Extension to the ES6 Promise; much better reactivity in JavaScript.

NPM JavaScript Style Guide

Install

npm install --save @lxsmnsyc/future
yarn add @lxsmnsyc/future

Introduction

@lxsmnsyc/future attemps to extend the functionality and solve some problems that exists with the current ES6 Promise.

First difference about Futures against Promises is that the computation is deferred: You can compose Futures without evaluating/scheduling the computation already, which is good specially if you want to compose your own logic, as well as, since Promises' resolution callback executes synchronously, you can choose when will the Future run its computation.

By summary: Futures are the cold version of Promises.

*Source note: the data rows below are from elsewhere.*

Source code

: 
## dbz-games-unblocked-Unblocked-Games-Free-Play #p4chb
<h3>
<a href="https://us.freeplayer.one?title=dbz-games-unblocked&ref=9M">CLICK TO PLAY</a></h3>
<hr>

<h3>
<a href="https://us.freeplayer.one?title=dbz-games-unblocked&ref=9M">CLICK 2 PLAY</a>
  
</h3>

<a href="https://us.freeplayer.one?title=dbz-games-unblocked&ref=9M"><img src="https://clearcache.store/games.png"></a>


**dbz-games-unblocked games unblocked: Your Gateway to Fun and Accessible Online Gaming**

// No computation being processed
const delayedHelloWorld = Future.success('Hello').pipe(
  Future.map(value => `${value} World`),
  Future.delay(500),
);

// Begin computation
const computation = delayedHelloWorld.get();

// get the computed value
computation.then((value) => {
  console.log('Success: ', value);
});

// or
const value = await computation;
console.log('Success: ', value);

Another difference is that Futures are cancellable. Disposing logic in Promises has been a problem, and Futures helps you with that. If a Future is cancelled, the computation stops and the asynchronous value will not be resolved. If you start a Future inside an async function, await its value, and cancels it before it has finished its computation, the async function will not continue executing.

// Begin computation
const computation = delayedHelloWorld.get();

// get the computed value
computation.then((value) => {
  console.log('Success: ', value);
});

// cancel the computation before it finishes
computation.cancel();

Usage

Creating Futures

Future.create is the basic operator for building your own computation logic for a Future.

Example below is a Future that resolves Hello World after 500 ms.

// Create our Future
const delayedHelloWorld = Future.create((emitter) => {
  // create a timer
  const timeout = setTimeout(() => {
    // resolve the value
    emitter.success('Hello World');
  }, 500);

  // Make sure to cleanup our timer
  emitter.onCancel(() => {
    clearTimeout(timeout);
  });
});

Composing Futures

Futures have two methods that allows you to transform the Future into a another Future with different computation logic: compose which accepts a transformation function and pipe which accepts multiple.

For example, if we want to modify the resolved value of a Future, we can use map:

const greeting = Future.success('Hello')
  .compose(Future.map(value => `${value} World`));

greeting.get().then(console.log); // Hello World

Computation vs Future

There are two core classes in this library: Futures and Computation.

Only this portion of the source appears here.